Problem requirements | Reply with nothing but the number of lines in the data below where the word "texorpdfstring" occurs.
-------- Given data
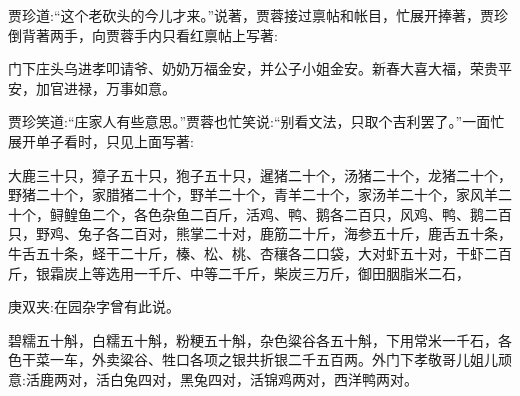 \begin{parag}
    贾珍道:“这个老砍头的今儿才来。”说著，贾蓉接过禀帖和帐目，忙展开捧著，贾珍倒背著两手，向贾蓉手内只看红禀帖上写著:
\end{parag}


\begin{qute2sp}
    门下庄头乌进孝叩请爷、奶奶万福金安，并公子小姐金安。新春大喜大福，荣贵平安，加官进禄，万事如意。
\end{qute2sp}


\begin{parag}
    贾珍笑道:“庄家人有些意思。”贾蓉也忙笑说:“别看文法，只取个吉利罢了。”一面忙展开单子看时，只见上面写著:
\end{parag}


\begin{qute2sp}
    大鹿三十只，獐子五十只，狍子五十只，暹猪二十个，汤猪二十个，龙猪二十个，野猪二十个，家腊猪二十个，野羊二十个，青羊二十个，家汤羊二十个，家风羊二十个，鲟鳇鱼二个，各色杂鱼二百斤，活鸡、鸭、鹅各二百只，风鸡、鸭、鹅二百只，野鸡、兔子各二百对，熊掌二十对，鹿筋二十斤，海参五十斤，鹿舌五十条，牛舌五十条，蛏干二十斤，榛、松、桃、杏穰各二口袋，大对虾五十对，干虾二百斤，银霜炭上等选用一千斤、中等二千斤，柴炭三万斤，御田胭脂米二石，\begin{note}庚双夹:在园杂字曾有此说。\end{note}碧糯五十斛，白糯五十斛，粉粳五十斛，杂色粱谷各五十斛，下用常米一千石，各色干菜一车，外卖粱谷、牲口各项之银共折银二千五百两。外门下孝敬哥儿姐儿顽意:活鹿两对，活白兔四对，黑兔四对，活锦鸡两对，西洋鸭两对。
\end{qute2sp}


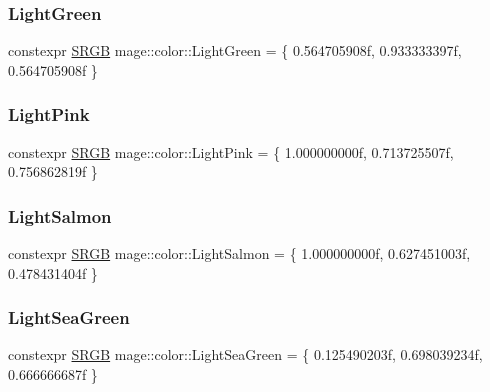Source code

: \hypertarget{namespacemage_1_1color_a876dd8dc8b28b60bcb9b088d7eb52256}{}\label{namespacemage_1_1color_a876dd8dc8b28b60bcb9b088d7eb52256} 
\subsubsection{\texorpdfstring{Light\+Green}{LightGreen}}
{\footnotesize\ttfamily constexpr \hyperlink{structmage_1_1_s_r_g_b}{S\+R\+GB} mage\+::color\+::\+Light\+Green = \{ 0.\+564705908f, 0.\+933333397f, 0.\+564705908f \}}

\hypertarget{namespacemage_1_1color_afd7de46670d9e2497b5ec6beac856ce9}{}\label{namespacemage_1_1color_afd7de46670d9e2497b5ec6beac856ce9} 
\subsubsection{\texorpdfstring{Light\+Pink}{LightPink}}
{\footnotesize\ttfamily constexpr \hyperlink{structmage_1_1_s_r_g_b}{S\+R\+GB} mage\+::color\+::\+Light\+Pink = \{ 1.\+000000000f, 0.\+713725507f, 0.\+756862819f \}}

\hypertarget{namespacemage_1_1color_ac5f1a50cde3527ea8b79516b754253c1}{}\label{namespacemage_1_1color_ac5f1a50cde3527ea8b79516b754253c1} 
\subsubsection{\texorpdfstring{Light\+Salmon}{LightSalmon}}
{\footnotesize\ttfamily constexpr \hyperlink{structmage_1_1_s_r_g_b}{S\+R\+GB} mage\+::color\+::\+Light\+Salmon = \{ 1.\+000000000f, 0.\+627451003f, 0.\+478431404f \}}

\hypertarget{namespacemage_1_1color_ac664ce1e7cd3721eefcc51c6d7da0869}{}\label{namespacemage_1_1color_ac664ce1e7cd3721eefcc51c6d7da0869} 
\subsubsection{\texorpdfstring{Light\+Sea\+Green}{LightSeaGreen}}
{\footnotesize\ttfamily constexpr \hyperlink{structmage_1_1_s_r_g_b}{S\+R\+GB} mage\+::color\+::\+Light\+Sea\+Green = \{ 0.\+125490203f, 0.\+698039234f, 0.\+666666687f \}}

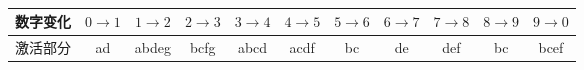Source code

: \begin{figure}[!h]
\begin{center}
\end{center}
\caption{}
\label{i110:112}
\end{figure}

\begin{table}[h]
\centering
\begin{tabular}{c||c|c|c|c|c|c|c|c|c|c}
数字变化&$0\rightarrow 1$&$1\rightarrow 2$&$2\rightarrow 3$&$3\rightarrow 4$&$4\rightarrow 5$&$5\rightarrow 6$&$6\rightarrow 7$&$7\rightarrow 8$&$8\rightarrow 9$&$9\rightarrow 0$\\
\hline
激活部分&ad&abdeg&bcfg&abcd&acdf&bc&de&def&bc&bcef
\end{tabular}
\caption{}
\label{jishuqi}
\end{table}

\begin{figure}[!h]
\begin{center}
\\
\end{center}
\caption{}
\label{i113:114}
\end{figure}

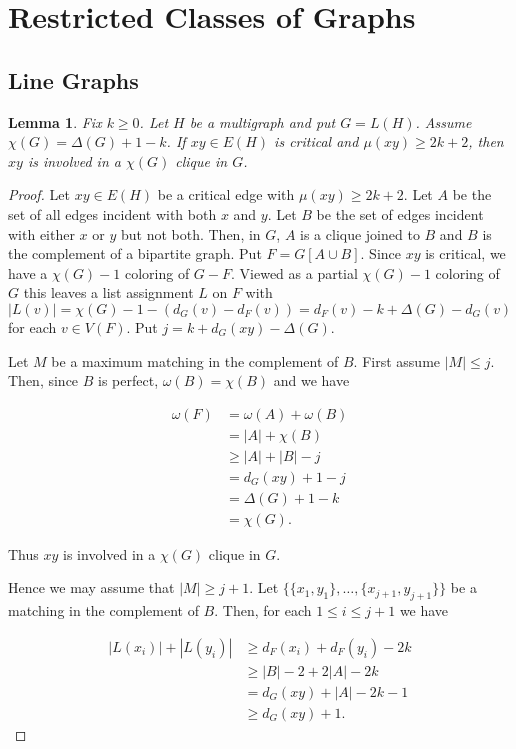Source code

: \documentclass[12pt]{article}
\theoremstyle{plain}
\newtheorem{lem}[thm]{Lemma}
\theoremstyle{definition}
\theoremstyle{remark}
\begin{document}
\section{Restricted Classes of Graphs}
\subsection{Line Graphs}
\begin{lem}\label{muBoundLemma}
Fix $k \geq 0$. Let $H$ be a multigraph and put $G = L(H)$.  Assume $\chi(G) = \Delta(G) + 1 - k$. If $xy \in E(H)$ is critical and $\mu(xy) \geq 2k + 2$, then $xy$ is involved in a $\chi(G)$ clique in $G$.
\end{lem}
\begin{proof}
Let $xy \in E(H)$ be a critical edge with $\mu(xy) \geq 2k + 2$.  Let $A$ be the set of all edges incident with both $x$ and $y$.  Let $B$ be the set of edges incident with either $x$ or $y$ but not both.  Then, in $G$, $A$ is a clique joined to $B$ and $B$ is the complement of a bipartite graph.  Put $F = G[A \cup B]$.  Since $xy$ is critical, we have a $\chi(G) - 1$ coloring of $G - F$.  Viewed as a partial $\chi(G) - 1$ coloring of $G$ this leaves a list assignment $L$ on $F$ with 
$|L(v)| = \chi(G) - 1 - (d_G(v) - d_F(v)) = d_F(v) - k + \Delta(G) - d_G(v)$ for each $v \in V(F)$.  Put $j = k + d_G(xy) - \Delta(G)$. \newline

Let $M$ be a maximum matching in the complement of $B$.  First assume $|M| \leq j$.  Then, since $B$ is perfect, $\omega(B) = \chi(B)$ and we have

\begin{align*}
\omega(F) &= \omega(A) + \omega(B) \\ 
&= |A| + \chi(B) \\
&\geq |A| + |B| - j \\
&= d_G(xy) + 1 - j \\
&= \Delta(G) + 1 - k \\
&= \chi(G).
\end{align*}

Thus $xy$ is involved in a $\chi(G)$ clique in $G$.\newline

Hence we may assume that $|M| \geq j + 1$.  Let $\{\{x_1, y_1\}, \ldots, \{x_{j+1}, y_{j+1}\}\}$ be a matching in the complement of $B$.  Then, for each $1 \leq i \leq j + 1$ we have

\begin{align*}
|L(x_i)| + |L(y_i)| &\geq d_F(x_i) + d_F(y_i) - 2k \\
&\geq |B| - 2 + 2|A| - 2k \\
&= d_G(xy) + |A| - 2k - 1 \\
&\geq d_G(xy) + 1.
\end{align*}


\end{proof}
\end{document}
----------------
-------- Given data
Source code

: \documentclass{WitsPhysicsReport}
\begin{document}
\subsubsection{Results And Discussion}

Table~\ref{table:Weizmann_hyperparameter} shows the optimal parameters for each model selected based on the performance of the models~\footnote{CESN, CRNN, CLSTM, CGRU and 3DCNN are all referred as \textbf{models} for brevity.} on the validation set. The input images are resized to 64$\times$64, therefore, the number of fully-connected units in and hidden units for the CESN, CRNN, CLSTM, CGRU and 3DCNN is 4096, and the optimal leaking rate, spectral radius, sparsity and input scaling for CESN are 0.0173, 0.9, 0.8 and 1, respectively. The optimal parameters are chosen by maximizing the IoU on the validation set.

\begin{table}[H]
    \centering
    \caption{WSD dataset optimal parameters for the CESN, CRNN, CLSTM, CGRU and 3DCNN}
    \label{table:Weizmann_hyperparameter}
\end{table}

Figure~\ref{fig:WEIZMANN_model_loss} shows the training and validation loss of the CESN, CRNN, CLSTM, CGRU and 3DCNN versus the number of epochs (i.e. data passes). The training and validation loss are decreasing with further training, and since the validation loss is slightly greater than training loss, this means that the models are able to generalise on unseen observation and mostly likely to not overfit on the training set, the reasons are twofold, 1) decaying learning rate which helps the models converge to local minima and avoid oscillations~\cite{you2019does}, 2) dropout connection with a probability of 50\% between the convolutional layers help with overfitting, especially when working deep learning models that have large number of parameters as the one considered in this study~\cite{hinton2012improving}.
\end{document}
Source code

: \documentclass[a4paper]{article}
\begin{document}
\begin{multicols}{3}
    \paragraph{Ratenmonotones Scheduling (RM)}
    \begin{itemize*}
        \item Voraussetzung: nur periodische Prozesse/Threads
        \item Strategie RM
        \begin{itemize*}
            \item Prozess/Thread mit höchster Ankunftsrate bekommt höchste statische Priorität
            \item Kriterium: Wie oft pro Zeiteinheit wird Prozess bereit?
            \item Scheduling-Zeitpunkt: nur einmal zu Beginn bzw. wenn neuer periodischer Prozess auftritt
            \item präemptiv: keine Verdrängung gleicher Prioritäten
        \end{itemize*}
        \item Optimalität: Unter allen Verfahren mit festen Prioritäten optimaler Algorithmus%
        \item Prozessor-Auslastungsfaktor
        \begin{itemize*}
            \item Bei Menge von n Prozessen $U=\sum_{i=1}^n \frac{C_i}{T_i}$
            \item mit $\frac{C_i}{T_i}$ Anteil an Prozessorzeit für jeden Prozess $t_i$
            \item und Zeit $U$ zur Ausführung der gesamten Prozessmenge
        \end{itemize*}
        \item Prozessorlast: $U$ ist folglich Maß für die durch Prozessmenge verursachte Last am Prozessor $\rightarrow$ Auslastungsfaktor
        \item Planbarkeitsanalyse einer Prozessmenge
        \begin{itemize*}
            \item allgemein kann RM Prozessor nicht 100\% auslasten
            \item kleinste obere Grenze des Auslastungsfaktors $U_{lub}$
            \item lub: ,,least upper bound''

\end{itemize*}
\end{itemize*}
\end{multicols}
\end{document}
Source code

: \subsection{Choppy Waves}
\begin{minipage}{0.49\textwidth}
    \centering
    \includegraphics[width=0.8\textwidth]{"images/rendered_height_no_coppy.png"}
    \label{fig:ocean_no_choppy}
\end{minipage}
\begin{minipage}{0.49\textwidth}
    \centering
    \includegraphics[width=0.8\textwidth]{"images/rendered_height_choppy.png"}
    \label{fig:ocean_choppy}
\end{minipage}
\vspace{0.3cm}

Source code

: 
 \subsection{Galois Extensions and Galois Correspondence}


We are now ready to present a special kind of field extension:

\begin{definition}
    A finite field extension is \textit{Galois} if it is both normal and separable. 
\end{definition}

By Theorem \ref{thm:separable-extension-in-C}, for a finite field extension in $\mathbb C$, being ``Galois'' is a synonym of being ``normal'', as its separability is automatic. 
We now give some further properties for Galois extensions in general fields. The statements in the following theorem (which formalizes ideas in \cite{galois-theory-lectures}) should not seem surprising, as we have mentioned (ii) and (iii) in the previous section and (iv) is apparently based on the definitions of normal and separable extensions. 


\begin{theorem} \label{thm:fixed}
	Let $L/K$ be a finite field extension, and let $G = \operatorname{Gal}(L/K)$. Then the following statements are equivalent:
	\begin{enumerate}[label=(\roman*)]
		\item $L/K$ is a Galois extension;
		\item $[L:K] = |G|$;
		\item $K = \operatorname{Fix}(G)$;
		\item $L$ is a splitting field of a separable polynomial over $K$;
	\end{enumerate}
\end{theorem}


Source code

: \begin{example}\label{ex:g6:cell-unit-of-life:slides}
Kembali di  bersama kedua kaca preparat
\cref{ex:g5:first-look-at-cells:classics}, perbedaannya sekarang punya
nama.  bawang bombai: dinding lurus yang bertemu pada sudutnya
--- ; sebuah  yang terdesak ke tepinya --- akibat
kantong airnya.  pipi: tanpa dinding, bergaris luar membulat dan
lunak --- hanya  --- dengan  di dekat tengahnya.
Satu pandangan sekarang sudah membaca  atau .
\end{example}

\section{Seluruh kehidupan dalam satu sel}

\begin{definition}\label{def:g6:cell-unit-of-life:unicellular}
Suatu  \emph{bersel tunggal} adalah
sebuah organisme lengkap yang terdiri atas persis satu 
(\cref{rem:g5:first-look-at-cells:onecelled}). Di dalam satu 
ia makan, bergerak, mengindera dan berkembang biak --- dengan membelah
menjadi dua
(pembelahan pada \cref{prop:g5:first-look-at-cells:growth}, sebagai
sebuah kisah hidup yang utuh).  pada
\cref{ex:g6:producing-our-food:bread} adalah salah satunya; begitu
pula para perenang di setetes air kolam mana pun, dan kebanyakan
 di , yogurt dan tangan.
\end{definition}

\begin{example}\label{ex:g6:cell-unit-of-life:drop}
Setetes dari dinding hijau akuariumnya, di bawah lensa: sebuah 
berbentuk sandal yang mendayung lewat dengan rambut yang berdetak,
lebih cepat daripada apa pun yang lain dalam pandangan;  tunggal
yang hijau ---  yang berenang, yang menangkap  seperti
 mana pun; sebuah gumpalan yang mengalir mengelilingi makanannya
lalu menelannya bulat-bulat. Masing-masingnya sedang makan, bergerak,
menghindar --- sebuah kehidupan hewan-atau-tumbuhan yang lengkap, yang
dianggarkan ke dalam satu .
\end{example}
----------------
Result of this exercise | 4